Na de verovering op 30 april 1975 van Zuid-Vietnam door Noord-Vietnam en de Vietcong, en het herenigen van Vietnam in juli 1976 tot de Socialistische Republiek Vietnam, namen talloze inwoners de wijk. Uit angst voor represailles of uit wanhoop over een toekomst in een communistisch land, ontvluchtten honderdduizenden Vietnamezen hun vaderland. Vooral in de jaren 1979-82 was er een ware vloedgolf van vluchtelingen, met name van Vietnamezen van Chinese origine. Omdat de meesten met vaak overvolle bootjes een goed heenkomen zochten, kwam de naam bootvluchtelingen in zwang. Nog in 1985 verlieten gemiddeld duizend Vietnamezen per maand hun land. Veel vluchtelingen overleefden de tocht niet. Tienduizenden Vietnamezen werden aangevallen en vermoord door piraten, verdronken in zee of waren voer voor de haaien. De bootvluchtelingen werden niet altijd gastvrij ontvangen. Met name Hongkong dat door vluchtelingen overspoeld dreigde te worden, behandelde de vluchtelingen streng, en sloot ze in kampen op. Vanuit opvangkampen in Azië zwermden de bootvluchtelingen over de hele wereld uit. Aan het eind van de jaren tachtig normaliseerden de verhoudingen in Vietnam, waardoor de vluchtelingenstroom vrijwel opdroogde.
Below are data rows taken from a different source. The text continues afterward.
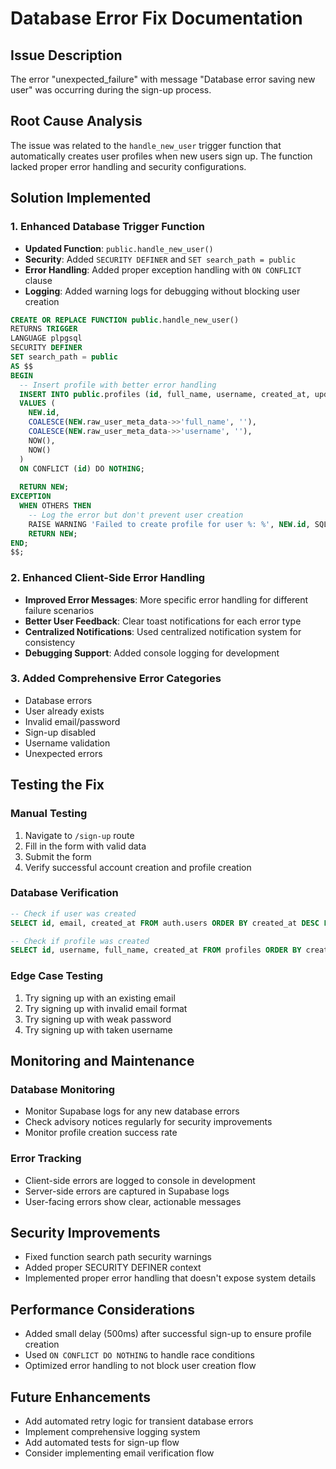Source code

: # Database Error Fix Documentation

## Issue Description
The error "unexpected_failure" with message "Database error saving new user" was occurring during the sign-up process.

## Root Cause Analysis
The issue was related to the `handle_new_user` trigger function that automatically creates user profiles when new users sign up. The function lacked proper error handling and security configurations.

## Solution Implemented

### 1. Enhanced Database Trigger Function
- **Updated Function**: `public.handle_new_user()`
- **Security**: Added `SECURITY DEFINER` and `SET search_path = public`
- **Error Handling**: Added proper exception handling with `ON CONFLICT` clause
- **Logging**: Added warning logs for debugging without blocking user creation

```sql
CREATE OR REPLACE FUNCTION public.handle_new_user()
RETURNS TRIGGER
LANGUAGE plpgsql
SECURITY DEFINER
SET search_path = public
AS $$
BEGIN
  -- Insert profile with better error handling
  INSERT INTO public.profiles (id, full_name, username, created_at, updated_at)
  VALUES (
    NEW.id,
    COALESCE(NEW.raw_user_meta_data->>'full_name', ''),
    COALESCE(NEW.raw_user_meta_data->>'username', ''),
    NOW(),
    NOW()
  )
  ON CONFLICT (id) DO NOTHING;
  
  RETURN NEW;
EXCEPTION
  WHEN OTHERS THEN
    -- Log the error but don't prevent user creation
    RAISE WARNING 'Failed to create profile for user %: %', NEW.id, SQLERRM;
    RETURN NEW;
END;
$$;
```

### 2. Enhanced Client-Side Error Handling
- **Improved Error Messages**: More specific error handling for different failure scenarios
- **Better User Feedback**: Clear toast notifications for each error type
- **Centralized Notifications**: Used centralized notification system for consistency
- **Debugging Support**: Added console logging for development

### 3. Added Comprehensive Error Categories
- Database errors
- User already exists
- Invalid email/password
- Sign-up disabled
- Username validation
- Unexpected errors

## Testing the Fix

### Manual Testing
1. Navigate to `/sign-up` route
2. Fill in the form with valid data
3. Submit the form
4. Verify successful account creation and profile creation

### Database Verification
```sql
-- Check if user was created
SELECT id, email, created_at FROM auth.users ORDER BY created_at DESC LIMIT 1;

-- Check if profile was created
SELECT id, username, full_name, created_at FROM profiles ORDER BY created_at DESC LIMIT 1;
```

### Edge Case Testing
1. Try signing up with an existing email
2. Try signing up with invalid email format
3. Try signing up with weak password
4. Try signing up with taken username

## Monitoring and Maintenance

### Database Monitoring
- Monitor Supabase logs for any new database errors
- Check advisory notices regularly for security improvements
- Monitor profile creation success rate

### Error Tracking
- Client-side errors are logged to console in development
- Server-side errors are captured in Supabase logs
- User-facing errors show clear, actionable messages

## Security Improvements
- Fixed function search path security warnings
- Added proper SECURITY DEFINER context
- Implemented proper error handling that doesn't expose system details

## Performance Considerations
- Added small delay (500ms) after successful sign-up to ensure profile creation
- Used `ON CONFLICT DO NOTHING` to handle race conditions
- Optimized error handling to not block user creation flow

## Future Enhancements
- Add automated retry logic for transient database errors
- Implement comprehensive logging system
- Add automated tests for sign-up flow
- Consider implementing email verification flow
In 1980 werd de term bootvluchtelingen ook gebruikt voor de honderdvijfentwintigduizend Cubaanse emigranten die van de regering toestemming kregen per boot het land te verlaten. In augustus 1994 kwam opnieuw een stroom Cubaanse bootvluchtelingen op gang, nadat Fidel Castro in een toespraak liet weten dat als de Verenigde Staten niets ondernamen om een einde te maken aan het aanzetten tot illegaal vluchten, niemand zou worden verhinderd te vertrekken. Die mededeling was het sein voor duizenden Cubanen op meestal wrakke bootjes of vlotten koers te zetten naar de VS. Het grootste deel van de ongeveer dertigduizend vluchtelingen werd op de Amerikaanse marinebasis Guantánamo op Cuba, en in kampen in de Panamakanaalzone opgevangen. Er werd ook wel over Cubaanse `vlotmensen' gesproken.